Over 26 billion records were recently exposed due to a firewall misconfiguration. Cybernews discovered these leaked records and broke the story. During their discovery and investigation, Cybernews was able to confirm the majority of the 26 billion records are from previously disclosed data breaches.


Since most of these records were previously exposed, should you update your passwords? Yes, it is still recommended to update your passwords, especially your business critical passwords. This exposure is suggested to also contain previously unreleased records, so it is best practice to consider updating your passwords. Not only that, but it is possible you have the same password from the original breach. See the list below for some of the more popular accounts impacted from this exposure.

  • X (formerly known as Twitter)
  • LinkedIn
  • Adobe
  • Canva
  • Dropbox

Multifactor authentication

This is one of the best things any small business can implement and most of the time it is at no extra cost. MFA adds an extra step when you authenticate into your account. This is generally done with a 6 digit pin code. The pin codes can come from a text message, email, authentication app, phone call, or mobile phone push notification. Adding this step helps protect your account because generally speaking you need your mobile device or USB key physically with you to authenticate into your account. This is something the cybercriminal will not have, because you have it.
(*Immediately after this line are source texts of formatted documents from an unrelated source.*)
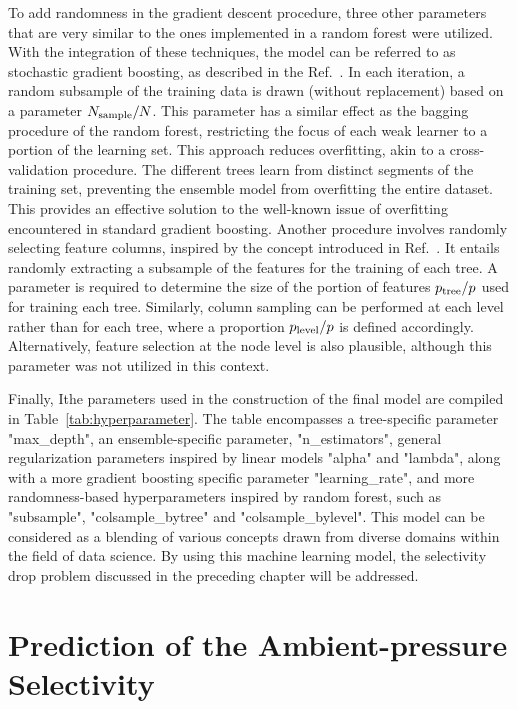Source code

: \documentclass[main]{subfiles}
\begin{document}
To add randomness in the gradient descent procedure, three other parameters that are very similar to the ones implemented in a random forest were utilized. With the integration of these techniques, the model can be referred to as stochastic gradient boosting, as described in the Ref.~\cite{Friedman2002}. In each iteration, a random subsample of the training data is drawn (without replacement) based on a parameter $N_{\text{sample}}/N$. This parameter has a similar effect as the bagging procedure of the random forest, restricting the focus of each weak learner to a portion of the learning set. This approach reduces overfitting, akin to a cross-validation procedure. The different trees learn from distinct segments of the training set, preventing the ensemble model from overfitting the entire dataset. This provides an effective solution to the well-known issue of overfitting encountered in standard gradient boosting. Another procedure involves randomly selecting feature columns, inspired by the concept introduced in Ref.~\cite{Tin_Kam_Ho_1998}. It entails randomly extracting a subsample of the features for the training of each tree. A parameter is required to determine the size of the portion of features  $p_{\text{tree}}/p$ used for training each tree. Similarly, column sampling can be performed at each level rather than for each tree, where a proportion $p_{\text{level}}/p$ is defined accordingly. Alternatively, feature selection at the node level is also plausible, although this parameter was not utilized in this context.

Finally, Ithe parameters used in the construction of the final model are compiled in Table~\ref{tab:hyperparameter}. The table encompasses a tree-specific parameter "max\_depth", an ensemble-specific parameter, "n\_estimators", general regularization parameters inspired by linear models "alpha" and "lambda", along with a more gradient boosting specific parameter "learning\_rate", and more randomness-based hyperparameters inspired by random forest, such as "subsample", "colsample\_bytree" and "colsample\_bylevel". This model can be considered as a blending of various concepts drawn from diverse domains within the field of data science. By using this machine learning model, the selectivity drop problem discussed in the preceding chapter will be addressed.

\section{Prediction of the Ambient-pressure Selectivity}
\end{document}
An added bonus is if you get a notification pin code for an account you didn’t try to access, you know your username and password has most likely been compromised alerting you to update that impacted account. 

Self awareness

When account records are exposed, especially 26 billion records, it can be difficult to assess which passwords, which accounts you need to monitor. You may also need to stay alert for new user accounts being opened with your email address or maybe even in real life accounts, like new lines of credit as an example. It is important to be on your guard for suspicious or sometimes subtle changes made to your accounts. Maybe your business social media account was compromised and there is an unusual post that you didn’t publish. Maybe you received an email asking you to verify a new account or an account settings change. These could all be signs of a compromised account.